Художница пророчит гибель старому миру, миру чековой книжки, сравнивает «литые стихи Маяковского» «с писаниями протопопа Аввакума, Пушкина… Ломоносова».
Куда уж дальше!
И, Боже мой, как бежит время… Каких-нибудь четыре года прошло со времени возвращения Гумилева из Парижа в Россию. Наталья Сергеевна написала для Гумилева большую гуашь и внизу подписала (гуашь эта теперь в русских запасниках, всякий может убедиться): «Николаю Степановичу Гумилеву на память о нашей первой встрече в Париже. Береги Вас Бог, как садовник бережет розовый куст в саду».

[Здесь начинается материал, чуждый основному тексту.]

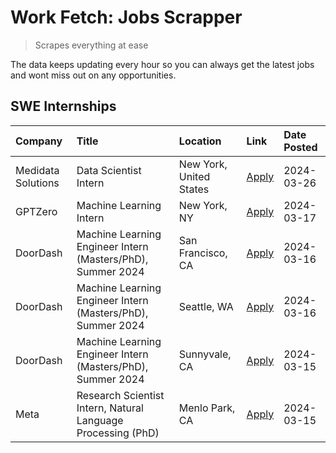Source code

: # Work Fetch: Jobs Scrapper
> Scrapes everything at ease

The data keeps updating every hour so you can always get the latest jobs and wont miss out on any opportunities.

## SWE Internships
<!--START_SECTION:workfetch-->
| Company            | Title                                                        | Location                | Link                                                                                                                                                                                                                                                                       | Date Posted   |
|:-------------------|:-------------------------------------------------------------|:------------------------|:---------------------------------------------------------------------------------------------------------------------------------------------------------------------------------------------------------------------------------------------------------------------------|:--------------|
| Medidata Solutions | Data Scientist Intern                                        | New York, United States | [Apply](https://www.linkedin.com/jobs/view/data-scientist-intern-at-medidata-solutions-3810253704?position=10&pageNum=0&refId=0NjBkoBAsKjk%2Fjjlf%2BI28Q%3D%3D&trackingId=Aow6sK%2Fe0nG3UerG3tDKOw%3D%3D&trk=public_jobs_jserp-result_search-card)                         | 2024-03-26    |
| GPTZero            | Machine Learning Intern                                      | New York, NY            | [Apply](https://www.linkedin.com/jobs/view/machine-learning-intern-at-gptzero-3860723963?position=9&pageNum=0&refId=0NjBkoBAsKjk%2Fjjlf%2BI28Q%3D%3D&trackingId=26%2B3E84k1cZ5rtiUKuTiSQ%3D%3D&trk=public_jobs_jserp-result_search-card)                                   | 2024-03-17    |
| DoorDash           | Machine Learning Engineer Intern (Masters/PhD), Summer 2024  | San Francisco, CA       | [Apply](https://www.linkedin.com/jobs/view/machine-learning-engineer-intern-masters-phd-summer-2024-at-doordash-3736457737?position=3&pageNum=0&refId=0NjBkoBAsKjk%2Fjjlf%2BI28Q%3D%3D&trackingId=ZVn7Izp03LOSZew%2FuSxRMg%3D%3D&trk=public_jobs_jserp-result_search-card) | 2024-03-16    |
| DoorDash           | Machine Learning Engineer Intern (Masters/PhD), Summer 2024  | Seattle, WA             | [Apply](https://www.linkedin.com/jobs/view/machine-learning-engineer-intern-masters-phd-summer-2024-at-doordash-3736455966?position=4&pageNum=0&refId=0NjBkoBAsKjk%2Fjjlf%2BI28Q%3D%3D&trackingId=cEGk9Zd48hsSAhCf1o8I0A%3D%3D&trk=public_jobs_jserp-result_search-card)   | 2024-03-16    |
| DoorDash           | Machine Learning Engineer Intern (Masters/PhD), Summer 2024  | Sunnyvale, CA           | [Apply](https://www.linkedin.com/jobs/view/machine-learning-engineer-intern-masters-phd-summer-2024-at-doordash-3736454973?position=2&pageNum=0&refId=0NjBkoBAsKjk%2Fjjlf%2BI28Q%3D%3D&trackingId=HaOuAo1G4khD8yIwQd12zw%3D%3D&trk=public_jobs_jserp-result_search-card)   | 2024-03-15    |
| Meta               | Research Scientist Intern, Natural Language Processing (PhD) | Menlo Park, CA          | [Apply](https://www.linkedin.com/jobs/view/research-scientist-intern-natural-language-processing-phd-at-meta-3858718375?position=8&pageNum=0&refId=0NjBkoBAsKjk%2Fjjlf%2BI28Q%3D%3D&trackingId=V6NpNw6qyhM0nCU%2Br5DmQw%3D%3D&trk=public_jobs_jserp-result_search-card)    | 2024-03-15    |
<!--END_SECTION:workfetch-->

Как бежит время… В 1921-м расстреляли большевики в подвале восемь десятков ни в чем не повинных интеллигентов. Наскоро придумав какой-то новый «заговор», расстреляли их в назидание всем ста пятидесяти миллионам потенциальных россиян-заговорщиков. Среди расстрелянных был и Николай Гумилев. А воспевший эти новые, заодно с прежними, подвиги большевиков посланец ГПУ Маяковский снисходительно ублажает теперь льстивых русских парижан футуристско-пропагандистским криком:
Идем!
Идем, идем!
Го, го,
го, го, го, го,
го, го!
Спадают,
Ванька!
керенок подсунь-ка в лапоть!
Босому, что ли, на митинг ляпать?[4]
В общем, потомок небожителей не обманул ожиданий Натальи Сергеевны. И с международным положением познакомил парижскую провинцию — всей силой таланта наехал на их американского Вудро Вильсона:
Он сидит раззолоченный
за чаем
и птифур.
…Я приду к нему,
я скажу ему:
«Вильсон, мол,
Вудро,
Хочешь крови моей ведро?»
… До самого дойдем
до Лойд-Джорджа —
скажем ему: «Послушай,
Жоржа…»
Юмор, как говорили девушки из Малаховки, бесподобный. А дальше — космический размах:
И все эти
сто пятьдесят миллионов людей,
биллионы рыбин,
триллионы насекомых,
зверей,
домашних животных,
сотни губерний,
со всем, что построилось,
стоит,
живет в них,
все, что может двигаться,
и все, что не движется,
все, что еле двигалось,
пресмыкаясь,
ползая,
плавая —
лавою все это, лавою!
Впрочем, весь этот космический размах, как выясняется, лишь декоративный орнамент для простенького агитпропа:
Оттого
сегодня
на нас устремлены
глаза всего света
и уши всех напряжены,
наше малейшее ловя,
чтобы видеть это,
чтобы слушать эти слова:
это —
революции воля,
брошенная за последний предел,
это —
митинг,
в махины машинных тел
вмешавший людей и зверья туши…
…Вместо вер —
в душе электричество,
пар.
Вместо нищих —
всех миров богатство прикарманьте!
Стар — убивать.
На пепельницы черепа
!
В диком разгроме
старое смыв,
новый разгро
мим
по миру миф.
…Были рабы!
Нет раба!
Баарбей!
Баарбань!
Баарабан!
Эй, стальногрудые!
Крепкие, эй!
Бей, барабан!
Барабан, бей!
…В барабан!
В барабан!
В барабан!
…Революция
царя лишит царева званья.
…Совнарком —
его частица мозга, —
не опередить декретам скач его.
Сердце ж было его так громоздко,
что Ленин еле мог его раскачивать.
Передав последние новости о декретах, о Совнаркоме и Ленине, поэт смолкает в буре аплодисментов, и милая Наталья Сергеевна курит ему фимиам, поет дифирамбы, забыв и «Бога-садовника», и «розовый куст». Но ведь и правда, время бежит: теперь у Натальи Сергевны милдруг — знаменитый социалист Орест Иваныч Розенфельд (близкий к самому Блюму), а у Михал Федоровича — будущая их наследница, молодая парижская соседка Шурочка Томилина (та, чей низкий таз не понравился Берберовой). Впрочем, вернемся к серьезным делам — к Союзу художников и мировой революции.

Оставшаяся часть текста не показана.